Il PRC, invece, pagando prezzi anche molto alti al proprio interno e sul piano del potere contrattuale istituzionale, ha definito la propria linea strategica all’ultimo congresso di Chianciano: il rilancio di una istanza comunista, autonoma e organizzata, in costante relazione con i movimenti e con il livello delle lotte sociali, radicata nei territori alla base del paese reale, orientata a riproporre la prospettiva dell’alternativa alla società basata sullo sfruttamento dell’uomo sull’uomo e della natura. Questa è, contemporaneamente, anche la strada per garantire ai lavoratori e ai ceti deboli la condizione imprescindibile per contrastare concretamente le destre e la deriva autoritaria e culturale che pervade sempre di più il nostro Paese.

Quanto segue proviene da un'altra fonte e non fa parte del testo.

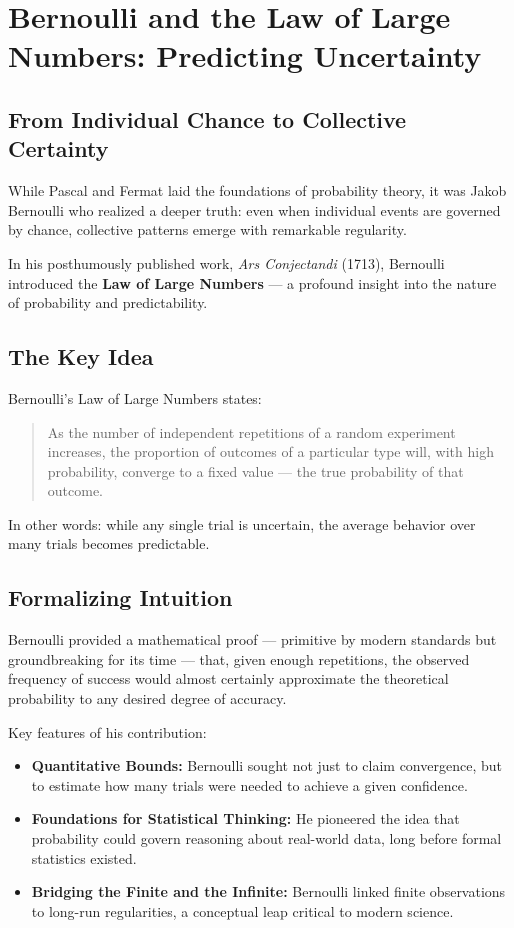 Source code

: \section{Bernoulli and the Law of Large Numbers: Predicting Uncertainty}

\subsection{From Individual Chance to Collective Certainty}

While Pascal and Fermat laid the foundations of probability theory, it was Jakob Bernoulli who realized a deeper truth: even when individual events are governed by chance, collective patterns emerge with remarkable regularity.

In his posthumously published work, \textit{Ars Conjectandi} (1713), Bernoulli introduced the \textbf{Law of Large Numbers} — a profound insight into the nature of probability and predictability.

\subsection{The Key Idea}

Bernoulli's Law of Large Numbers states:

\begin{quote}
    As the number of independent repetitions of a random experiment increases, the proportion of outcomes of a particular type will, with high probability, converge to a fixed value — the true probability of that outcome.
\end{quote}

In other words: while any single trial is uncertain, the average behavior over many trials becomes predictable.

\subsection{Formalizing Intuition}

Bernoulli provided a mathematical proof — primitive by modern standards but groundbreaking for its time — that, given enough repetitions, the observed frequency of success would almost certainly approximate the theoretical probability to any desired degree of accuracy.

Key features of his contribution:
\begin{itemize}
    \item \textbf{Quantitative Bounds:} Bernoulli sought not just to claim convergence, but to estimate how many trials were needed to achieve a given confidence.
    \item \textbf{Foundations for Statistical Thinking:} He pioneered the idea that probability could govern reasoning about real-world data, long before formal statistics existed.
    \item \textbf{Bridging the Finite and the Infinite:} Bernoulli linked finite observations to long-run regularities, a conceptual leap critical to modern science.
\end{itemize}

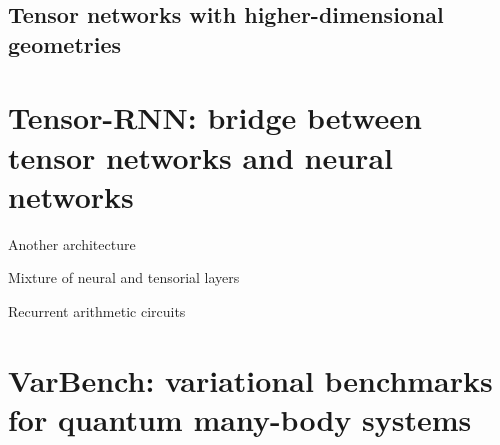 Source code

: \section{Tensor networks with higher-dimensional geometries}

\chapter{Tensor-RNN: bridge between tensor networks and neural networks}

Another architecture~\cite{hibat2021variational, hibat2022supplementing}

Mixture of neural and tensorial layers~\cite{chen2023antn}

Recurrent arithmetic circuits~\cite{levine2017long, levine2019quantum}

\chapter{VarBench: variational benchmarks for quantum many-body systems}
\label{ch:varbench}
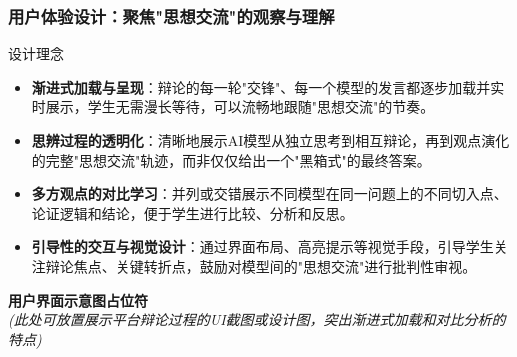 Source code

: \documentclass[aspectratio=169]{beamer} %
\begin{document}
\begin{frame}[shrink=15]
\frametitle{用户体验设计：聚焦"思想交流"的观察与理解}
\begin{block}{设计理念}
\begin{itemize}
    \item \textbf{渐进式加载与呈现}：辩论的每一轮"交锋"、每一个模型的发言都逐步加载并实时展示，学生无需漫长等待，可以流畅地跟随"思想交流"的节奏。
    \item \textbf{思辨过程的透明化}：清晰地展示AI模型从独立思考到相互辩论，再到观点演化的完整"思想交流"轨迹，而非仅仅给出一个"黑箱式"的最终答案。
    \item \textbf{多方观点的对比学习}：并列或交错展示不同模型在同一问题上的不同切入点、论证逻辑和结论，便于学生进行比较、分析和反思。
    \item \textbf{引导性的交互与视觉设计}：通过界面布局、高亮提示等视觉手段，引导学生关注辩论焦点、关键转折点，鼓励对模型间的"思想交流"进行批判性审视。
\end{itemize}
\end{block}
\begin{center}
    \vspace{0.5cm}
    \textbf{用户界面示意图占位符}\\
    \textit{(此处可放置展示平台辩论过程的UI截图或设计图，突出渐进式加载和对比分析的特点)}
\end{center}
\end{frame}
\end{document}
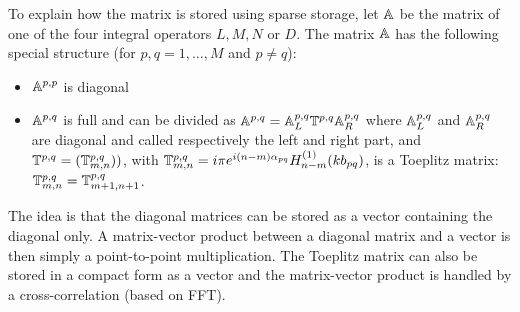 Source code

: To explain how the matrix is stored using \mudiff sparse storage, let ${\mathbb{A}}$ be the matrix of one of the four integral operators $L,M,N$ or $D$. The matrix ${\mathbb{A}}$ has the following special structure (for $p,q=1,\ldots,M$ and $p\neq q$):
\begin{itemize}
\item $\mathbb{A}^{p,p}$ is diagonal
\item $\mathbb{A}^{p,q}$ is full and can be divided as $\mathbb{A}^{p,q} = {\mathbb{A}}_L^{p,q}\mathbb{T}^{p,q}{\mathbb{A}}_R^{p,q}$ where ${\mathbb{A}}_L^{p,q}$ and ${\mathbb{A}}_R^{p,q}$ are diagonal and called respectively the left and right part, and $\mathbb{T}^{p,q} = (\mathbb{T}^{p,q}_{m,n}))$, with $\mathbb{T}^{p,q}_{m,n} = i\pi e^{i(n-m)\alpha_{pq}}H_{n-m}^{(1)}(kb_{pq})$, is a Toeplitz matrix: $\mathbb{T}^{p,q}_{m,n} = \mathbb{T}^{p,q}_{m+1,n+1}$.
\end{itemize}

The idea is that the diagonal matrices can be stored as a vector containing the diagonal only. A matrix-vector product between a diagonal matrix and a vector is then simply a point-to-point multiplication. The Toeplitz matrix can also be stored in a compact form as a vector and the matrix-vector product is handled by a cross-correlation (based on FFT). 

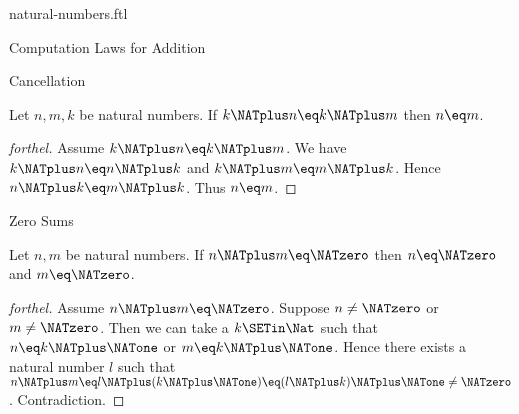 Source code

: \documentclass{stex}
\begin{document}
\begin{smodule}{natural-numbers.ftl}
\begin{sfragment}{Computation Laws for Addition}
\begin{sfragment}{Cancellation}
    \begin{corollary}[forthel,id=ARITHMETIC_03_8445946379632640]
      Let $n, m, k$ be natural numbers.
      If $k \NATplus n \eq k \NATplus m$ then $n \eq m$.
    \end{corollary}
    \begin{proof}[forthel]
      Assume $k \NATplus n \eq k \NATplus m$.
      We have $k \NATplus n \eq n \NATplus k$ and $k \NATplus m \eq m \NATplus k$.
      Hence $n \NATplus k \eq m \NATplus k$.
      Thus $n \eq m$.
    \end{proof}
  \end{sfragment}

  \begin{sfragment}{Zero Sums}
    \begin{proposition}[forthel,id=ARITHMETIC_03_3520602170195968]
      Let $n, m$ be natural numbers.
      If $n \NATplus m \eq \NATzero$ then $n \eq \NATzero$ and $m \eq \NATzero$.
    \end{proposition}
    \begin{proof}[forthel]
      Assume $n \NATplus m \eq \NATzero$.
      Suppose $n \neq \NATzero$ or $m \neq \NATzero$.
      Then we can take a $k \SETin \Nat$ such that $n \eq k \NATplus \NATone$ or $m \eq k \NATplus \NATone$.
      Hence there exists a natural number $l$ such that
      $n \NATplus m
        \eq l \NATplus (k \NATplus \NATone)
        \eq (l \NATplus k) \NATplus \NATone
        \neq \NATzero$.
      Contradiction.
    \end{proof}
  \end{sfragment}
\end{sfragment}
\end{smodule}
\end{document}
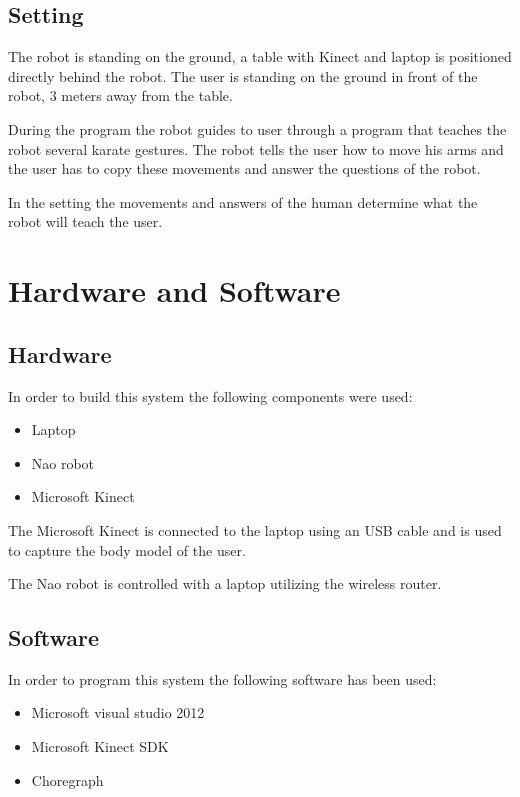 \documentclass[10pt,a4paper,oneside]{scrartcl}
\begin{document}
\subsection{Setting}
The robot is standing on the ground, a table with Kinect and laptop is positioned directly behind the robot. 
The user is standing on the ground in front of the robot, 3 meters away from the table. 

During the program the robot guides to user through a program that teaches the robot several karate gestures. The robot tells the user how to move his arms and the user has to copy these movements and answer the questions of the robot. 

In the setting the movements and answers of the human determine what the robot will teach the user. 
\section{Hardware and Software}

\subsection{Hardware}
In order to build this system the following components were used:
\begin{itemize}
  \item Laptop
  \item Nao robot
  \item Microsoft Kinect
\end{itemize}

The Microsoft Kinect is connected to the laptop using an USB cable and is used to capture the body model of the user. 

The Nao robot is controlled with a laptop utilizing the wireless router. 

\subsection{Software}
In order to program this system the following software has been used:
\begin{itemize}
  \item Microsoft visual studio 2012
  \item Microsoft Kinect SDK
  \item Choregraph
\end{itemize}
\end{document}
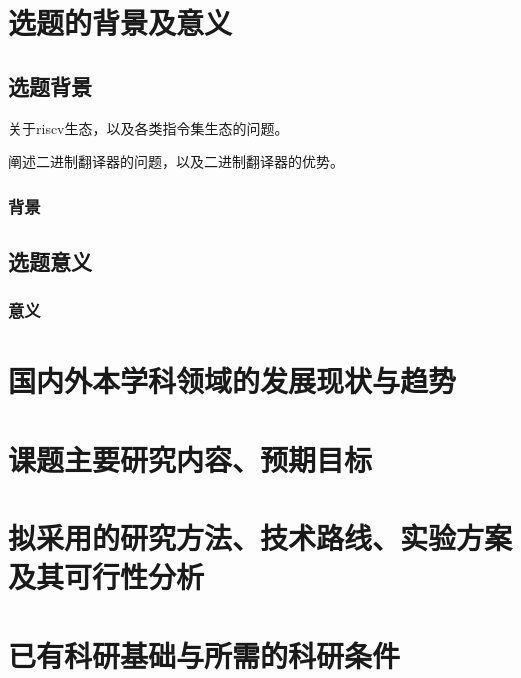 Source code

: \section{选题的背景及意义}

\subsection{选题背景}

关于riscv生态，以及各类指令集生态的问题。

阐述二进制翻译器的问题，以及二进制翻译器的优势。



\subsubsection{背景}


\subsection{选题意义}



\subsubsection{意义}



\section{国内外本学科领域的发展现状与趋势}



\section{课题主要研究内容、预期目标}



\section{拟采用的研究方法、技术路线、实验方案及其可行性分析}



\section{已有科研基础与所需的科研条件}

Non esiste altra strada e non ci sono scorciatoie istituzionaliste che tengano e che, magari, tanto piacciono ai ceti politici; una strada di lunga lena e faticosa, ma necessaria. Chi spera, dunque, che un rinnovo di questo gruppo dirigente del PD sia foriero di speranze per i lavoratori e per la sinistra in generale, sbaglia di grosso. L’unica strada è quella di ricostruire, pazientemente, un effettivo riferimento comunista nel nostro paese, ripartendo dalle lotte nei territori con i lavoratori e con gli studenti, interfacciandosi con i movimenti reali che, dal basso, continuano ad esprimere sinceri aneliti anticapitalistici e antiautoritari.

Riprendere, insomma, con calma e con coraggio, il percorso della Rifondazione, riavviato per ultimo dai quei compagni che si opposero alla Bolognina e allo scioglimento del Partito Comunista nel nostro Paese. È chiaro che questo processo di ricostruzione di una forza comunista -al di là di eventuali convergenze operative sul piano di auspicabili battaglie per le generali agibilità democratiche e per la difesa delle condizioni di vita e di lavoro- non può che vedere la nostra alternatività al Partito Democratico e alle ottiche miglioriste di qualsivoglia centrosinistra, che hanno da sempre rappresentato la compatibilità con gli interessi dei poteri forti (Confindustria, Finanza, Vaticano e quant’altro), che oggi, in modo “gattopardesco”, tentano di ristrutturare i propri strumenti per continuare a sfruttare e ad opprimere l’umanità.